A universal geography is scarcely the kind of work in which one would expect to find information concerning the food and drink taken by New Englanders for breakfast, and yet that is precisely what one does find in Samuel B. Goodrich's Pictorial Geography of the World, published in Boston in 1841.
"The breakfast," says Mr. Goodrich in the section of his work devoted to New England, "which, in the country, is held at an early hour, and often by sunrise, is no evanescent thing. In a farmer's family, it consists of little less than ham, beef, sausages, bread, butter, boiled potatoes, pies, coffee, and cider.
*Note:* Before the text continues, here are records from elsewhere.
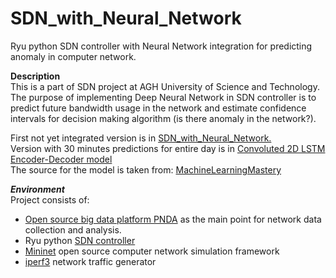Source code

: # SDN_with_Neural_Network
Ryu python SDN controller with Neural Network integration for predicting anomaly in computer network.

**Description**  
This is a part of SDN project at AGH University of Science and Technology.
The purpose of implementing Deep Neural Network in SDN controller is to predict future bandwidth usage in the network and estimate confidence intervals for decision making algorithm (is there anomaly in the network?).

First not yet integrated version is in [SDN_with_Neural_Network.](https://github.com/amasend/SDN_with_Neural_Network/blob/master/SDN_data_preprocessing_simple_NN.ipynb "Title")  
Version with 30 minutes predictions for entire day is in [Convoluted 2D LSTM Encoder-Decoder model](https://github.com/amasend/SDN_with_Neural_Network/blob/master/Convolution_2D_LSTM_encode_decoder_30_min_prediction.ipynb "Title")  
The source for the model is taken from: [MachineLearningMastery](https://machinelearningmastery.com/how-to-develop-lstm-models-for-multi-step-time-series-forecasting-of-household-power-consumption/ "Title")  

***Environment***  
Project consists of:
- [Open source big data platform PNDA](https://github.com/pndaproject "Title") as the main point for network data collection and analysis.
- Ryu python [SDN controller](https://osrg.github.io/ryu/ "Title")
- [Mininet](http://mininet.org/ "Title") open source computer network simulation framework
- [iperf3](https://iperf.fr/iperf-doc.php "Title") network traffic generator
The use of coffee in the morning, and of tea at night, is almost universal. At hotels and boarding houses, the standing breakfast is of beef, mutton, ham, broiled chickens, sausages, tripe, various kinds of fish, tongue, bread, butter, coffee, and cider."
But Charles Dickens,
who was more conscious of food than most authors, was not favorable impressed with the meals served to him at the Boston hotel where he stayed when he visited this country the year following the publication of Mr. Goodrich's geography. "In our private room," he says in American Notes for General Publication, "the cloth could not, for any earthly consideration, have been laid for dinner without a huge glass dish of cranberries in the middle of the table; and breakfast would have been no breakfast unless the principal dish were a deformed beefsteak with a great flat bone in the centre, swimming in hot butter, and sprinkled with the very blackest of all possible pepper."
This is unkind judgement, but not so many years later Mark Twain,
who lived a great part of his life and did his best work in New England, described with equal cander the beefsteak he had for breakfast on Dickens's side of the Atlantic. He said it was neither cut right nor cooked properly. It came on the table in a small pewter platter bordered with grease-soaked potatoes. It was the size, shape, and thickness of a man's hand with the thumb and fingers cut off. It was overdone, rather dry, tasted pretty insipid, aroused no enthusiasm.
Then with the memory of hundreds of New England breakfasts in mind, Mark Twain wrote a description of the kind of beefsteak he might have had for breakfast at home. It is the most mouthwatering description in literature. "A mighty porterhouse steak an inch and a half thick,
hot and sputtering from the griddle; enriched with little melting bits of butter of the most unimpeachable freshness and genuineness; the precious juices of the meat trickling out and joining with the gravy, archipelagoes with mushrooms; a township or two of tender, yellowish fat gracing an outlying district of this ample county of beefsteak; the long white bone which divides the sirloin from the tenderloin still in its place."
To this magnificent breakfast steak Mark Twain added a great cup of American homemade coffee, with the cream afroth on the top, some real butter, firm and yellow and fresh, some smoking hot biscuits, and a plate of buckwheat cakes with transparent syrup. In short, the kind of breakfast to which New Englanders were accustomed.